For the Non-GMO Project, October is a special month because it is Non-GMO Month. As part of the annual celebration, more than 12,000 grocery stores across the United States and Canada are taking part in the month-long event to educate the public and spotlight Non-GMO Project Verified choices on their shelves, according to the organization’s non-GMO awareness website, livingnongmo.org.
This is the eighth year that the Non-GMO Project has dedicated October to non-GMO awareness, but this year the organization has made it even easier for consumers to get involved with a dedicated website, which includes a list of ways they can participate. Among those are the Non-GMO Month Daily Giveaway Contest, hosting or attending local events, and purchasing Non-GMO Project T-shirts, hats, stickers and buttons.
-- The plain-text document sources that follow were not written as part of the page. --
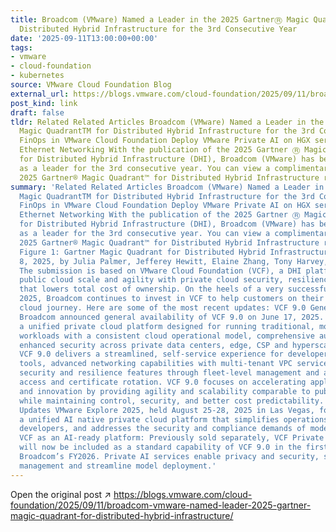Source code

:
 ```yaml
---
title: Broadcom (VMware) Named a Leader in the 2025 GartnerⓇ Magic QuadrantTM for
  Distributed Hybrid Infrastructure for the 3rd Consecutive Year
date: '2025-09-11T13:00:00+00:00'
tags:
- vmware
- cloud-foundation
- kubernetes
source: VMware Cloud Foundation Blog
external_url: https://blogs.vmware.com/cloud-foundation/2025/09/11/broadcom-vmware-named-leader-2025-gartner-magic-quadrant-for-distributed-hybrid-infrastructure/
post_kind: link
draft: false
tldr: Related Related Articles Broadcom (VMware) Named a Leader in the 2025 GartnerⓇ
  Magic QuadrantTM for Distributed Hybrid Infrastructure for the 3rd Consecutive Year
  FinOps in VMware Cloud Foundation Deploy VMware Private AI on HGX servers with Broadcom
  Ethernet Networking With the publication of the 2025 Gartner Ⓡ Magic Quadrant TM
  for Distributed Hybrid Infrastructure (DHI), Broadcom (VMware) has been recognized
  as a leader for the 3rd consecutive year. You can view a complimentary copy of the
  2025 Gartner® Magic Quadrant™ for Distributed Hybrid Infrastructure report here.
summary: 'Related Related Articles Broadcom (VMware) Named a Leader in the 2025 GartnerⓇ
  Magic QuadrantTM for Distributed Hybrid Infrastructure for the 3rd Consecutive Year
  FinOps in VMware Cloud Foundation Deploy VMware Private AI on HGX servers with Broadcom
  Ethernet Networking With the publication of the 2025 Gartner Ⓡ Magic Quadrant TM
  for Distributed Hybrid Infrastructure (DHI), Broadcom (VMware) has been recognized
  as a leader for the 3rd consecutive year. You can view a complimentary copy of the
  2025 Gartner® Magic Quadrant™ for Distributed Hybrid Infrastructure report here.
  Figure 1: Gartner Magic Quadrant for Distributed Hybrid Infrastructure, September
  8, 2025, by Julia Palmer, Jefferey Hewitt, Elaine Zhang, Tony Harvey, Dennis Smith.
  The submission is based on VMware Cloud Foundation (VCF), a DHI platform that delivers
  public cloud scale and agility with private cloud security, resilience and performance,
  that lowers total cost of ownership. On the heels of a very successful VMware Explore
  2025, Broadcom continues to invest in VCF to help customers on their modern private
  cloud journey. Here are some of the most recent updates: VCF 9.0 General Availability
  Broadcom announced general availability of VCF 9.0 on June 17, 2025. VCF 9.0 is
  a unified private cloud platform designed for running traditional, modern, and AI
  workloads with a consistent cloud operational model, comprehensive automation, and
  enhanced security across private data centers, edge, CSP and hyperscale cloud environments.
  VCF 9.0 delivers a streamlined, self-service experience for developers, robust compliance
  tools, advanced networking capabilities with multi-tenant VPC services, and integrated
  security and resilience features through fleet-level management and automated identity,
  access and certificate rotation. VCF 9.0 focuses on accelerating application modernization
  and innovation by providing agility and scalability comparable to public clouds
  while maintaining control, security, and better cost predictability. VMware Explore
  Updates VMware Explore 2025, held August 25-28, 2025 in Las Vegas, focused on delivering
  a unified AI native private cloud platform that simplifies operations, empowers
  developers, and addresses the security and compliance demands of modern enterprises.
  VCF as an AI-ready platform: Previously sold separately, VCF Private AI services
  will now be included as a standard capability of VCF 9.0 in the first quarter of
  Broadcom’s FY2026. Private AI services enable privacy and security, simplify infrastructure
  management and streamline model deployment.'
---
```

Open the original post ↗ https://blogs.vmware.com/cloud-foundation/2025/09/11/broadcom-vmware-named-leader-2025-gartner-magic-quadrant-for-distributed-hybrid-infrastructure/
Based on data from Nielsen, it seems as though more and more consumers are celebrating clean label. The market research firm notes in a consumer insights piece titled “Who’s buying clean label products?” that clean label has expanded beyond specialty and natural retailers.
“In fact, 93 percent of U.S. households have purchased a clean label product at grocery stores, while 70 percent have purchased at a mass merchandiser/supercenter and 31 percent at club stores,” Nielsen reports.
The market research firm credits this shift to varying demographics and generations. For instance, it found millennials and Generation X consumers place higher importance on products labeled organic, free of GMOs and no added hormones. Additionally, consumers 35 and younger with household incomes of $100,000 or more, and families with children all placed higher importance on clean-label attributes.
The clean-label movement continues to garner attention and it seems as though consumers and organizations are ready to celebrate as well.